A sign at the entrance to Arsenyevo urges people to take care of the forest and lists associated prohibitions.

Many of the locals we asked about tigers had stories to tell about encounters between people and the dangerous cats. They all have a unifying theme: the state has not only distanced itself from solving the problem; it has literally taken the tiger’s side, even when outcomes have been lethal for the human. 

“When people kill an animal in self-defense, not only do they get stuck with a million-ruble fine – they’re taken to court. I know two people who were attacked – the tiger got into their forest hut: one died, the other shot the tiger. The fine was a million and a half, and the sentence was six months,” we were told by Alexei, whom we met on the street. “[Poachers] shoot them, and some are just wounded, so they attack. Plus, they’re hungry – the hunters have killed all the game, so there’s nothing to eat in the forest.”

At the bus station we meet retiree Tamara from the neighboring village of Verkhny Pereval. Like many Far Easterners, she refers to the striped predator as Tigra [Тигра rather than the standard тигр]. In her village, the Red Listed cats have taken several dogs that were kept on chains. 

“One Tigra settled down on the Bikin side and another Tigra on the Alchan side,” she said, naming towns on either side of the border between Khabarovsk and Primorsky krais. They divvied up our village into two halves. And we weren’t allowed to kill them! They help themselves to dogs every winter,” Tamara said. 
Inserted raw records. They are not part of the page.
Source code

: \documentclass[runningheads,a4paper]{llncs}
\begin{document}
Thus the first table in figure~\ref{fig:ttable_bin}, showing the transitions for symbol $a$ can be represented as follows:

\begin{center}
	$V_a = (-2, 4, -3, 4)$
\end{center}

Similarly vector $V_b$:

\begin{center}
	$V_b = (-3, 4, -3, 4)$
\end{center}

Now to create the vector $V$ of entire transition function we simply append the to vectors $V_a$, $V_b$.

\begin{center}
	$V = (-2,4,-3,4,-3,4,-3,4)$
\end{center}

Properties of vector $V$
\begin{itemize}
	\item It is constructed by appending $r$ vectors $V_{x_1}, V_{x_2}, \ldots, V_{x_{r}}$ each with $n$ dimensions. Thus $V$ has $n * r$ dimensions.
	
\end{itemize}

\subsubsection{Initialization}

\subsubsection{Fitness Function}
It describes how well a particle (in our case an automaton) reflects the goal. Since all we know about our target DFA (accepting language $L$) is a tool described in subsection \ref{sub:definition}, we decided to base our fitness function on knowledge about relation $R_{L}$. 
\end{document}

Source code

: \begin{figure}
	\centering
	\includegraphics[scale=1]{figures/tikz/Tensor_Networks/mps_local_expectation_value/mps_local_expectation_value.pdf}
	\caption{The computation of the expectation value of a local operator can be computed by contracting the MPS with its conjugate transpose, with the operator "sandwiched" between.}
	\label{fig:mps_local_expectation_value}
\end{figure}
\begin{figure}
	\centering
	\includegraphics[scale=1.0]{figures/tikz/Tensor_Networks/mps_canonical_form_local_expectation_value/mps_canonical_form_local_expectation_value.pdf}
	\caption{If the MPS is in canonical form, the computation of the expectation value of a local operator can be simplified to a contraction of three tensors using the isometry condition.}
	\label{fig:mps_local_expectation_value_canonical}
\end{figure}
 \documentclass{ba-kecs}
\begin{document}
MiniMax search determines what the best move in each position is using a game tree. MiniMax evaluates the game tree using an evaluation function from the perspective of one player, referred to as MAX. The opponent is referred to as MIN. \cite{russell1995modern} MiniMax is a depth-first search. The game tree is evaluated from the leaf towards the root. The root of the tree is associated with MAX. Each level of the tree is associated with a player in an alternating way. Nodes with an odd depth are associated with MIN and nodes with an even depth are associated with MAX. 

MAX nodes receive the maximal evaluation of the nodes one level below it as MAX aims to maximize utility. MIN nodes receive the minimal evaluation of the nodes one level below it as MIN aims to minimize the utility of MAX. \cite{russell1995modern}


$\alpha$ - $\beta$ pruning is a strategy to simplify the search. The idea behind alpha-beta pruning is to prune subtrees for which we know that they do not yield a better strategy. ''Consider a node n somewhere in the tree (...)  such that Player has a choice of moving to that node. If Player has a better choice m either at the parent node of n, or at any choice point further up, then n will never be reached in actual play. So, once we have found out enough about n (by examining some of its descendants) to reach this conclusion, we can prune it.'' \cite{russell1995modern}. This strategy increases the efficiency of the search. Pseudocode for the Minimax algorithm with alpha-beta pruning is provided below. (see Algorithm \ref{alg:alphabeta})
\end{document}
Tigers have been hanging around Verkhny Pereval for the past three or four years, she said, ever since African swine fever swept through the Primorye area, killing off many of the wild boars that live in its forests.

“People would go mushroom picking and report that carcasses [of wild boars] were all over the place. Meanwhile, Tigra has to eat something,” she said.

Residents of Arsenyevo say the forest around them is being logged by Chinese laborers working for Russian companies.

Tamara recalled how one man hit a tiger on the highway and called the police: “He was fined. Was he supposed to go flying into a ditch to avoid hitting the tiger?”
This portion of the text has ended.